RNC Chairman Michael Steele said that the White House had effectively become a “full service resort” during Obama's tenure, likening the alleged access to the benefits former President Bill Clinton had offered to some friends and top donors during his time in office.
“The seriousness of this issue requires an immediate investigation looking into the degree and details of fundraising efforts between the White House and DNC, whether there was any quid pro quo offered to donors, and the names of White House officials who were involved in such activities,” Steele said Wednesday in a statement.
He also said that the administration should release the names of any White House visitors who received any such access.
“The White House should also immediately release the names of donors who have accessed these perks or received special briefings from administration officials,” Steele said. “Candidate Obama pledged to clean up the muddy waters of Washington, but President Obama has jumped in head first.”

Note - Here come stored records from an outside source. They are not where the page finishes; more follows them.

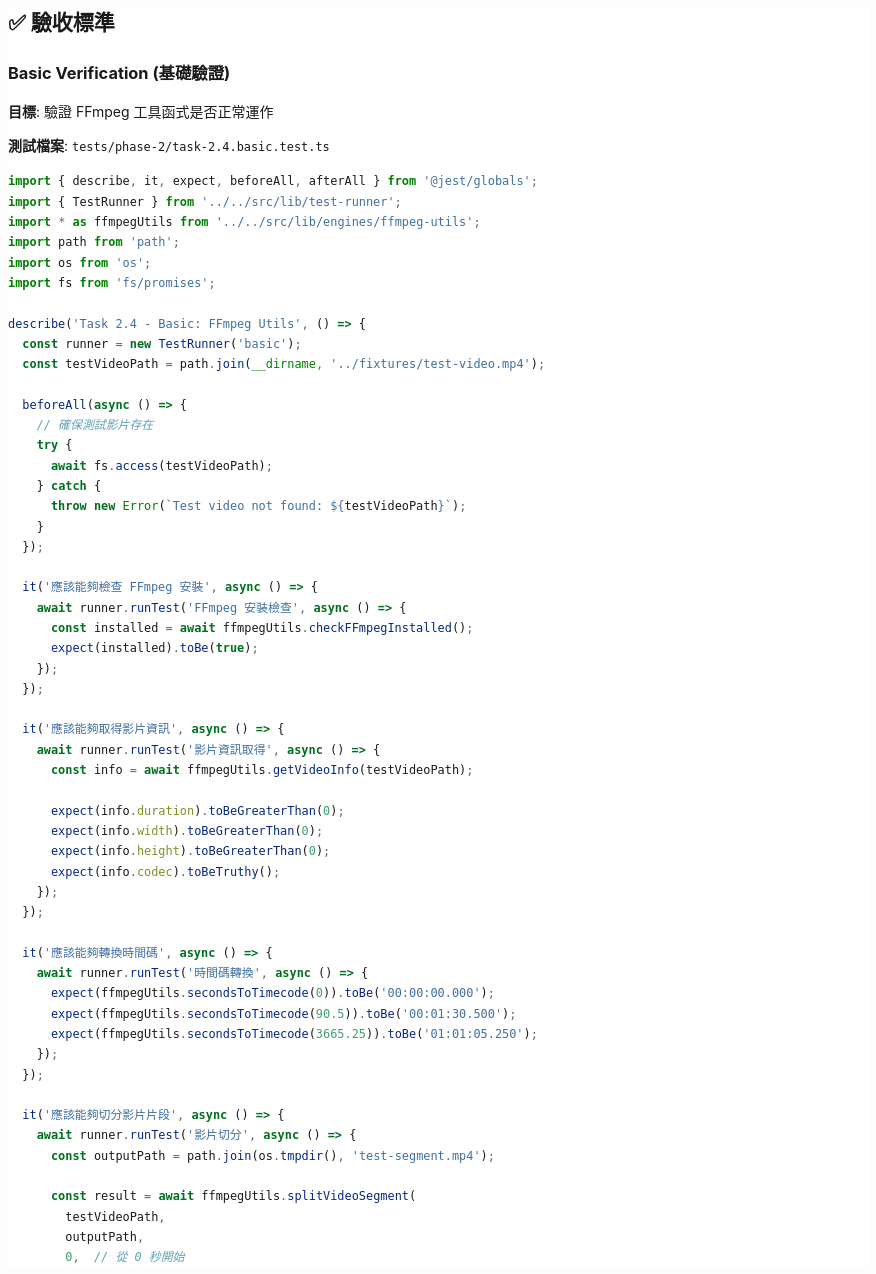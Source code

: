 
## ✅ 驗收標準

### Basic Verification (基礎驗證)

**目標**: 驗證 FFmpeg 工具函式是否正常運作

**測試檔案**: `tests/phase-2/task-2.4.basic.test.ts`

```typescript
import { describe, it, expect, beforeAll, afterAll } from '@jest/globals';
import { TestRunner } from '../../src/lib/test-runner';
import * as ffmpegUtils from '../../src/lib/engines/ffmpeg-utils';
import path from 'path';
import os from 'os';
import fs from 'fs/promises';

describe('Task 2.4 - Basic: FFmpeg Utils', () => {
  const runner = new TestRunner('basic');
  const testVideoPath = path.join(__dirname, '../fixtures/test-video.mp4');

  beforeAll(async () => {
    // 確保測試影片存在
    try {
      await fs.access(testVideoPath);
    } catch {
      throw new Error(`Test video not found: ${testVideoPath}`);
    }
  });

  it('應該能夠檢查 FFmpeg 安裝', async () => {
    await runner.runTest('FFmpeg 安裝檢查', async () => {
      const installed = await ffmpegUtils.checkFFmpegInstalled();
      expect(installed).toBe(true);
    });
  });

  it('應該能夠取得影片資訊', async () => {
    await runner.runTest('影片資訊取得', async () => {
      const info = await ffmpegUtils.getVideoInfo(testVideoPath);

      expect(info.duration).toBeGreaterThan(0);
      expect(info.width).toBeGreaterThan(0);
      expect(info.height).toBeGreaterThan(0);
      expect(info.codec).toBeTruthy();
    });
  });

  it('應該能夠轉換時間碼', async () => {
    await runner.runTest('時間碼轉換', async () => {
      expect(ffmpegUtils.secondsToTimecode(0)).toBe('00:00:00.000');
      expect(ffmpegUtils.secondsToTimecode(90.5)).toBe('00:01:30.500');
      expect(ffmpegUtils.secondsToTimecode(3665.25)).toBe('01:01:05.250');
    });
  });

  it('應該能夠切分影片片段', async () => {
    await runner.runTest('影片切分', async () => {
      const outputPath = path.join(os.tmpdir(), 'test-segment.mp4');

      const result = await ffmpegUtils.splitVideoSegment(
        testVideoPath,
        outputPath,
        0,  // 從 0 秒開始
```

Drudge linked to The Hill blog post. On his website, Internet gossip Matt Drudge linked to The Hill's post with the headline, “RNC chairman demands investigation.” Above it, Drudge linked to the initial Washington Times report with the headline, “Washington Times: Top donors offered 'wide range of perks' since Obama took office.” From the Drudge Report:
Bush administration reportedly gave top GOP donors access to Cheney's energy task force
NY Times: 18 of energy industry's top donors to Republicans advised Cheney's energy task force. According to a March 1, 2002, New York Times report (accessed via Nexis), "[e]ighteen of the energy industry's top 25 financial contributors to the Republican Party advised Vice President Dick Cheney's national energy task force last year, according to interviews and election records." From the Times:
[I]nterviews and task force correspondence demonstrate an apparent correlation between large campaign contributions and access to Mr. Cheney's task force. Of the top 25 energy industry donors to the Republican Party before the November 2000 election, 18 corporations sent executives or representatives to meet with Mr. Cheney, the task force chairman, or members of the task force and its staff. The companies include the Enron Corporation, the Southern Company, the Exelon Corporation, BP, the TXU Corporation, FirstEnergy and Anadarko Petroleum.
Critics of the process said that President Bush and Mr. Cheney were quick to respond to executives from the energy sector not only because of campaign contributions but also because they share the philosophy of the oil patch, where both made fortunes.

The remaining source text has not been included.